Haslilin (32) warga Desa Torobulu, Kecamatan Laeya tak kuasa menahan tangis lantaran terharu usai divonis lepas majelis hakim Pengadilan Negeri Andoolo, Selasa, 1 Oktober 2024. (Foto: La Ode Muhlas)

MATALOKAL.COM, KONSEL – Air mata Haslilin (31) dan Andi Firmansyah (42) bercucuran luruh tatkala majelis hakim Pengadilan Negeri Andoolo memvonis keduanya lepas dari dakwaan merintangi operasi penambangan PT Wijaya Inti Nusantara (WIN).

Perusahaan ini mengeruk ore nikel di kawasan permukiman. Hakim membacakan amar putusan di sidang Selasa pekan ini.

Kedua warga Desa Torobulu, Kecamatan Laeya, Konawe Selatan diputus tak bersalah atas dakwaan melanggar ketentuan Pasal 162 Undang-undang Nomor 3 Tahun 2020 tentang Pertambangan Mineral dan Batubara dengan tuntutan hukuman 8 bulan penjara.
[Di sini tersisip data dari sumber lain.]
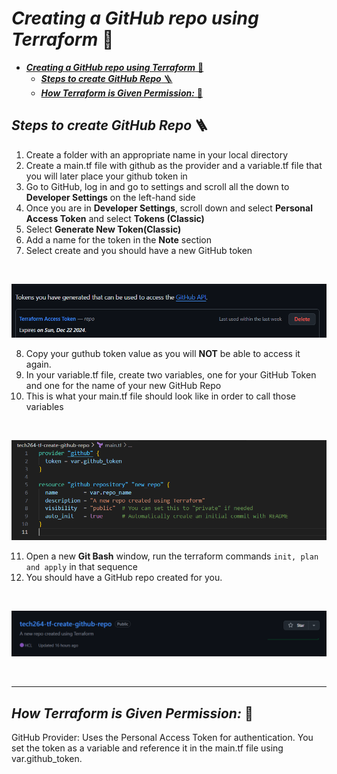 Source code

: # ***Creating a GitHub repo using Terraform*** 🐙
- [***Creating a GitHub repo using Terraform*** 🐙](#creating-a-github-repo-using-terraform-)
  - [***Steps to create GitHub Repo*** 🪜](#steps-to-create-github-repo-)
  - [***How Terraform is Given Permission:*** 🔐](#how-terraform-is-given-permission-)

## ***Steps to create GitHub Repo*** 🪜
1. Create a folder with an appropriate name in your local directory
2. Create a main.tf file with github as the provider and a variable.tf file that you will later place your github token in
3. Go to GitHub, log in and go to settings and scroll all the down to **Developer Settings** on the left-hand side 
4. Once you are in **Developer Settings**, scroll down and select **Personal Access Token** and select **Tokens (Classic)**
5. Select **Generate New Token(Classic)**
6. Add a name for the token in the **Note** section
7. Select create and you should have a new GitHub token
<br>

![alt text](image.png)

8. Copy your guthub token value as you will **NOT** be able to access it again.
9. In your variable.tf file, create two variables, one for your GitHub Token and one for the name of your new GitHub Repo
10. This is what your main.tf file should look like in order to call those variables

<br>

![alt text](image-1.png)

11. Open a new **Git Bash** window, run the terraform commands `init, plan and apply` in that sequence
12. You should have a GitHub repo created for you.
<br>

![alt text](image-2.png)

<br>

---

## ***How Terraform is Given Permission:*** 🔐
GitHub Provider: Uses the Personal Access Token for authentication.
You set the token as a variable and reference it in the main.tf file using var.github_token.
“menyatakan terdakwa Haslilin binti Laode Ndailesa alias Wa Lili tersebut di atas terbukti melakukan perbuatan yang didakwakan tetapi bukan merupakan tindak pidana. Melepaskan terdakwa oleh karena itu dari segala tuntutan hukum,” ucap ketua majelis hakim, Nursinah, disusul bunyi satu ketukan palu.

Seorang ibu rumah tangga dan pekerja bengkel itu menjalani serangkaian proses hukum nyaris setahun lamanya semenjak dipolisikan bersama warga lain karena menghentikan penambangan PT WIN kala beraktivitas di bawah tower pemancar jaringan berjarak kurang 100 meter dari jalan umum.

Putusan hakim setidaknya mereduksi setumpuk ratapan derita Haslilin selama gigih menentang operasi penambangan hingga nyaris menjebloskannya ke dalam kerangkeng besi bui.

Kesibukan menghadapi perkara hukum merampas waktu Haslilin mendagangkan bahan kebutuhan sembako, nomaden dari pasar ke pasar. Usaha rutinitasnya mengais pundi-pundi rupiah mandek.

Begitu pun suaminya sukar buat mengakses pekerjaan bila diketahui kepala rumah tangga Haslilin. Tak ayal kondisi keuangan mereka makin terperosok seiring hirapnya tumpuan ekonomi. Terpaksa dengan berat hati dia mengandalkan pemenuhan isi perut keluarga dari perasan peluh orang tuanya.

Andi Firmansyah dan Haslilin dua warga Torobulu divonis bebas oleh majelis hakim Pengadilan Negeri (PN) Andoolo). (Foto: Fadli Aksar)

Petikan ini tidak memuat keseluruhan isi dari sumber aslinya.